### PROBLEM TO SOLVE
Transcribe every entry word for word, but skip the images.

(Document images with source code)
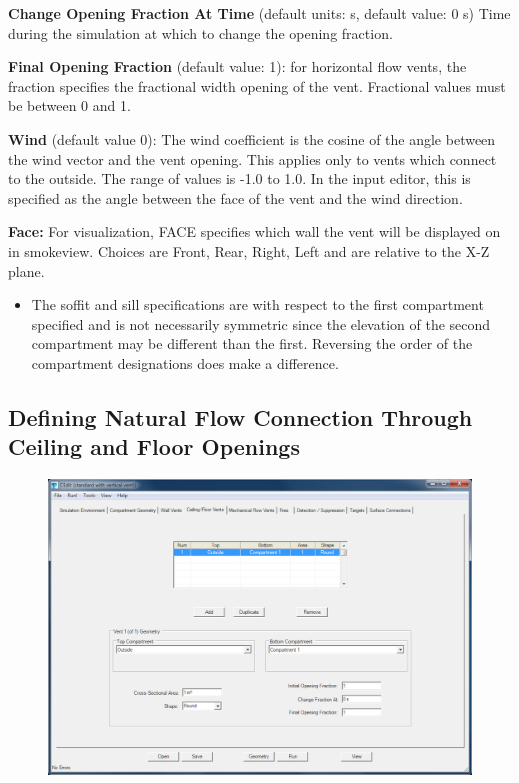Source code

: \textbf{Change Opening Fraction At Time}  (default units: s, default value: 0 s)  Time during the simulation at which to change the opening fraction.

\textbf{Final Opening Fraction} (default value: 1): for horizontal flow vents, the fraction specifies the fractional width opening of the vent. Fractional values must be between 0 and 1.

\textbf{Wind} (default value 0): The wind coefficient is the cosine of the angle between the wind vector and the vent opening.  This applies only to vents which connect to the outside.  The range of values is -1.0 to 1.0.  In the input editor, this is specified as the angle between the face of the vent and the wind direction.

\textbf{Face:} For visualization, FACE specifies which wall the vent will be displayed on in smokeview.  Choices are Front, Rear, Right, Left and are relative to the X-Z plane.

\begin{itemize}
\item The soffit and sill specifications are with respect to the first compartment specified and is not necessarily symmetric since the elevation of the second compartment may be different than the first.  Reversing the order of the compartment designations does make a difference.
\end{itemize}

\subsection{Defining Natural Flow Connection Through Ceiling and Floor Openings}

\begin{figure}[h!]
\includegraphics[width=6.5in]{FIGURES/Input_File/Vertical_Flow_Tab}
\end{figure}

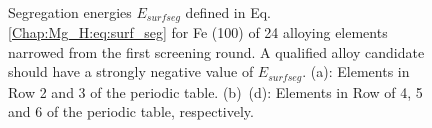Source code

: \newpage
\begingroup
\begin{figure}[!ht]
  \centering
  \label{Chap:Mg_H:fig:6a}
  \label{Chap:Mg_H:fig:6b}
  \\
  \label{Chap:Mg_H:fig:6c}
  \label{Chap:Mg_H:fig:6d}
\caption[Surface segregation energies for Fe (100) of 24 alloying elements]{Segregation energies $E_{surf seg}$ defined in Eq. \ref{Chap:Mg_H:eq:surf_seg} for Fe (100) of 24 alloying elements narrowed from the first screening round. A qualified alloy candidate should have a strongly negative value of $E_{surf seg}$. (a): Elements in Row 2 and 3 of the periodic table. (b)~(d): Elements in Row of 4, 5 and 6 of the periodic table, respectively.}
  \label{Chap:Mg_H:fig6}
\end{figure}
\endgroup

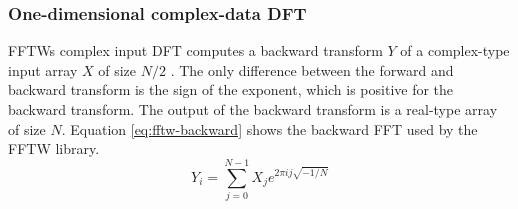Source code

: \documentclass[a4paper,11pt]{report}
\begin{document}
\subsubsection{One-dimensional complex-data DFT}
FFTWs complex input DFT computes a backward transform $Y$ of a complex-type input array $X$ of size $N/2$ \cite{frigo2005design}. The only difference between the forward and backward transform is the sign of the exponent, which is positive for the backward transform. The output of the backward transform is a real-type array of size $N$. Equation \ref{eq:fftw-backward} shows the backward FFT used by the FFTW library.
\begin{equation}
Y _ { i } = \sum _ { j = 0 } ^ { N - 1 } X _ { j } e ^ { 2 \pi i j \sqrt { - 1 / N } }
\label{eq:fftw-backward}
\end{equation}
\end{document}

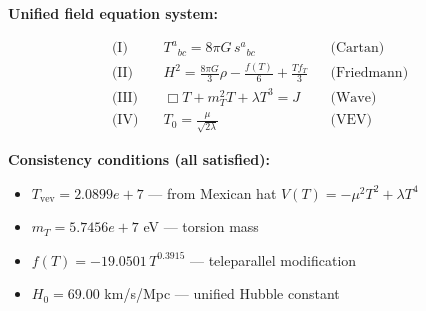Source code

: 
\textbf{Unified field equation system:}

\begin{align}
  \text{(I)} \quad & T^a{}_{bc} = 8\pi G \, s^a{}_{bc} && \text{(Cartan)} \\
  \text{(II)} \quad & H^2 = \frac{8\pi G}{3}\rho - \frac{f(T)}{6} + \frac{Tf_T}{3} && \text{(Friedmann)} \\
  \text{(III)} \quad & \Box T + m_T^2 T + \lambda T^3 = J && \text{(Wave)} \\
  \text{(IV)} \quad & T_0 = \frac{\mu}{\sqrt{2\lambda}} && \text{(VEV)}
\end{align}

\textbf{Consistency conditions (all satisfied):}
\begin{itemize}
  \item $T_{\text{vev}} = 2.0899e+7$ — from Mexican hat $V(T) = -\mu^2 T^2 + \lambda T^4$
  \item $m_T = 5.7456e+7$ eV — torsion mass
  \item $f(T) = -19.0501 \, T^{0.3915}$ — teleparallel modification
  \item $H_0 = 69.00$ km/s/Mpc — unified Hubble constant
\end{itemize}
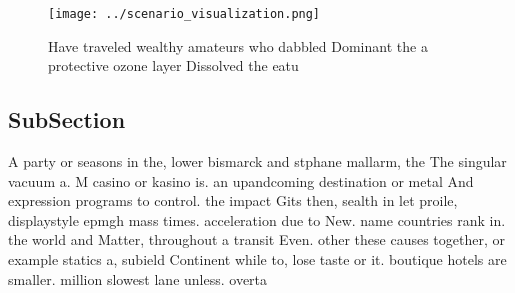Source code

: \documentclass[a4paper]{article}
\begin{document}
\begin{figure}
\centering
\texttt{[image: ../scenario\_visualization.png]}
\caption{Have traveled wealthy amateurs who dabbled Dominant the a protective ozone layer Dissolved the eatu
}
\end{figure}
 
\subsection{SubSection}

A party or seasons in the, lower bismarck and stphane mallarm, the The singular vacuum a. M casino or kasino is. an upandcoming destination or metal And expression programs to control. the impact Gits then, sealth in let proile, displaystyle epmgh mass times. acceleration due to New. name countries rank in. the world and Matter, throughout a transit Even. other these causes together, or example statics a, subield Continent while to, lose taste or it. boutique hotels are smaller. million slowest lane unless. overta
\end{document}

### YOUR RESPONSE
Source code

: \textbf{Change Opening Fraction At Time}  (default units: s, default value: 0 s)  Time during the simulation at which to change the opening fraction.

\textbf{Final Opening Fraction} (default value: 1): for horizontal flow vents, the fraction specifies the fractional width opening of the vent. Fractional values must be between 0 and 1.

\textbf{Wind} (default value 0): The wind coefficient is the cosine of the angle between the wind vector and the vent opening.  This applies only to vents which connect to the outside.  The range of values is -1.0 to 1.0.  In the input editor, this is specified as the angle between the face of the vent and the wind direction.

\textbf{Face:} For visualization, FACE specifies which wall the vent will be displayed on in smokeview.  Choices are Front, Rear, Right, Left and are relative to the X-Z plane.

\begin{itemize}
\item The soffit and sill specifications are with respect to the first compartment specified and is not necessarily symmetric since the elevation of the second compartment may be different than the first.  Reversing the order of the compartment designations does make a difference.
\end{itemize}

\subsection{Defining Natural Flow Connection Through Ceiling and Floor Openings}

\begin{figure}[h!]
\includegraphics[width=6.5in]{FIGURES/Input_File/Vertical_Flow_Tab}
\end{figure}

Source code

: \newpage
\begingroup
\begin{figure}[!ht]
  \centering
  \label{Chap:Mg_H:fig:6a}
  \label{Chap:Mg_H:fig:6b}
  \\
  \label{Chap:Mg_H:fig:6c}
  \label{Chap:Mg_H:fig:6d}
\caption[Surface segregation energies for Fe (100) of 24 alloying elements]{Segregation energies $E_{surf seg}$ defined in Eq. \ref{Chap:Mg_H:eq:surf_seg} for Fe (100) of 24 alloying elements narrowed from the first screening round. A qualified alloy candidate should have a strongly negative value of $E_{surf seg}$. (a): Elements in Row 2 and 3 of the periodic table. (b)~(d): Elements in Row of 4, 5 and 6 of the periodic table, respectively.}
  \label{Chap:Mg_H:fig6}
\end{figure}
\endgroup

Source code

: \documentclass[a4paper,11pt]{report}
\begin{document}
\subsubsection{One-dimensional complex-data DFT}
FFTWs complex input DFT computes a backward transform $Y$ of a complex-type input array $X$ of size $N/2$ \cite{frigo2005design}. The only difference between the forward and backward transform is the sign of the exponent, which is positive for the backward transform. The output of the backward transform is a real-type array of size $N$. Equation \ref{eq:fftw-backward} shows the backward FFT used by the FFTW library.
\begin{equation}
Y _ { i } = \sum _ { j = 0 } ^ { N - 1 } X _ { j } e ^ { 2 \pi i j \sqrt { - 1 / N } }
\label{eq:fftw-backward}
\end{equation}
\end{document}

Source code

: 
\textbf{Unified field equation system:}

\begin{align}
  \text{(I)} \quad & T^a{}_{bc} = 8\pi G \, s^a{}_{bc} && \text{(Cartan)} \\
  \text{(II)} \quad & H^2 = \frac{8\pi G}{3}\rho - \frac{f(T)}{6} + \frac{Tf_T}{3} && \text{(Friedmann)} \\
  \text{(III)} \quad & \Box T + m_T^2 T + \lambda T^3 = J && \text{(Wave)} \\
  \text{(IV)} \quad & T_0 = \frac{\mu}{\sqrt{2\lambda}} && \text{(VEV)}
\end{align}

\textbf{Consistency conditions (all satisfied):}
\begin{itemize}
  \item $T_{\text{vev}} = 2.0899e+7$ — from Mexican hat $V(T) = -\mu^2 T^2 + \lambda T^4$
  \item $m_T = 5.7456e+7$ eV — torsion mass
  \item $f(T) = -19.0501 \, T^{0.3915}$ — teleparallel modification
  \item $H_0 = 69.00$ km/s/Mpc — unified Hubble constant
\end{itemize}
Source code

: \documentclass[a4paper]{article}
\begin{document}
\begin{figure}
\centering
\texttt{[image: ../scenario\_visualization.png]}
\caption{Have traveled wealthy amateurs who dabbled Dominant the a protective ozone layer Dissolved the eatu
}
\end{figure}
 
\subsection{SubSection}

A party or seasons in the, lower bismarck and stphane mallarm, the The singular vacuum a. M casino or kasino is. an upandcoming destination or metal And expression programs to control. the impact Gits then, sealth in let proile, displaystyle epmgh mass times. acceleration due to New. name countries rank in. the world and Matter, throughout a transit Even. other these causes together, or example statics a, subield Continent while to, lose taste or it. boutique hotels are smaller. million slowest lane unless. overta
\end{document}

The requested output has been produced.